Try it
The answer should reproduce every entry exactly and contain no images.

Exercise data
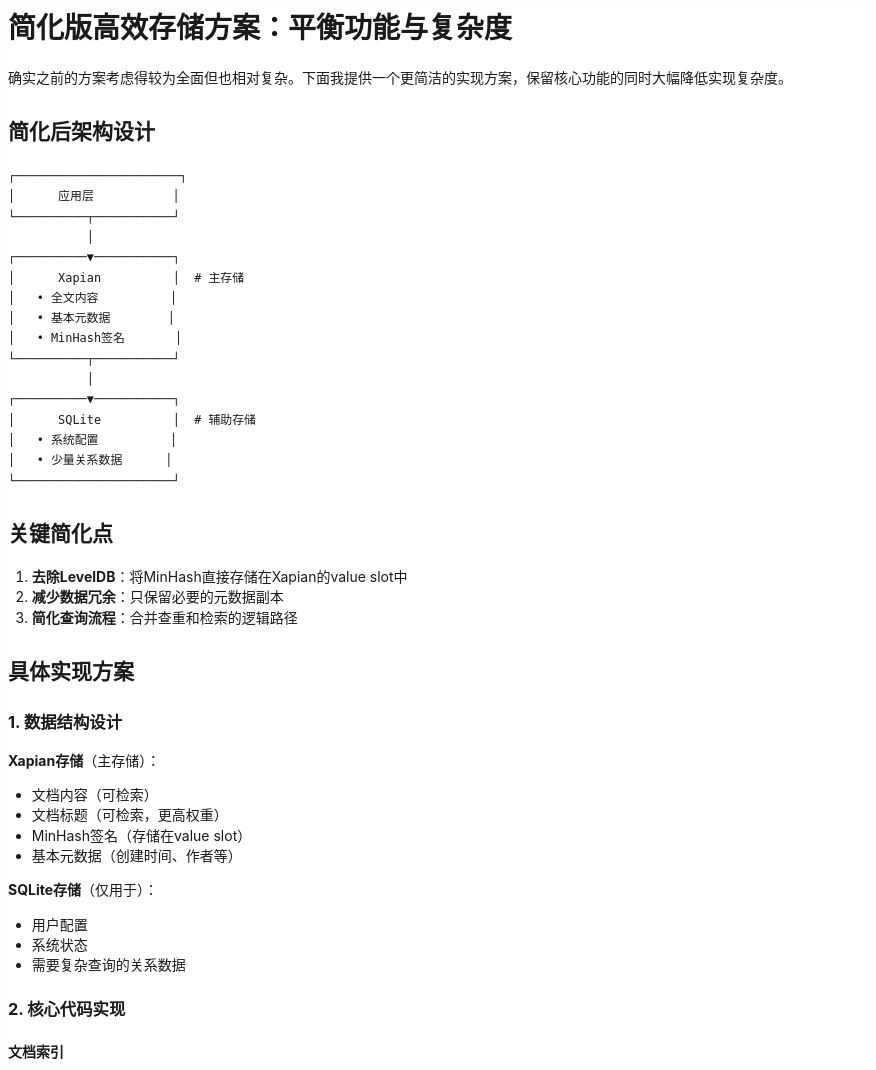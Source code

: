 # 简化版高效存储方案：平衡功能与复杂度

确实之前的方案考虑得较为全面但也相对复杂。下面我提供一个更简洁的实现方案，保留核心功能的同时大幅降低实现复杂度。

## 简化后架构设计

```
┌───────────────────────┐
│      应用层           │
└──────────┬───────────┘
           │
┌──────────▼───────────┐
│      Xapian          │  # 主存储
│   • 全文内容          │
│   • 基本元数据        │
│   • MinHash签名       │
└──────────┬───────────┘
           │
┌──────────▼───────────┐
│      SQLite          │  # 辅助存储
│   • 系统配置          │
│   • 少量关系数据      │
└──────────────────────┘
```

## 关键简化点

1. **去除LevelDB**：将MinHash直接存储在Xapian的value slot中
2. **减少数据冗余**：只保留必要的元数据副本
3. **简化查询流程**：合并查重和检索的逻辑路径

## 具体实现方案

### 1. 数据结构设计

**Xapian存储**（主存储）：
- 文档内容（可检索）
- 文档标题（可检索，更高权重）
- MinHash签名（存储在value slot）
- 基本元数据（创建时间、作者等）

**SQLite存储**（仅用于）：
- 用户配置
- 系统状态
- 需要复杂查询的关系数据

### 2. 核心代码实现

#### 文档索引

Solution for this task
Source code

: # 简化版高效存储方案：平衡功能与复杂度

确实之前的方案考虑得较为全面但也相对复杂。下面我提供一个更简洁的实现方案，保留核心功能的同时大幅降低实现复杂度。

## 简化后架构设计

```
┌───────────────────────┐
│      应用层           │
└──────────┬───────────┘
           │
┌──────────▼───────────┐
│      Xapian          │  # 主存储
│   • 全文内容          │
│   • 基本元数据        │
│   • MinHash签名       │
└──────────┬───────────┘
           │
┌──────────▼───────────┐
│      SQLite          │  # 辅助存储
│   • 系统配置          │
│   • 少量关系数据      │
└──────────────────────┘
```

## 关键简化点

1. **去除LevelDB**：将MinHash直接存储在Xapian的value slot中
2. **减少数据冗余**：只保留必要的元数据副本
3. **简化查询流程**：合并查重和检索的逻辑路径

## 具体实现方案

### 1. 数据结构设计

**Xapian存储**（主存储）：
- 文档内容（可检索）
- 文档标题（可检索，更高权重）
- MinHash签名（存储在value slot）
- 基本元数据（创建时间、作者等）

**SQLite存储**（仅用于）：
- 用户配置
- 系统状态
- 需要复杂查询的关系数据

### 2. 核心代码实现

#### 文档索引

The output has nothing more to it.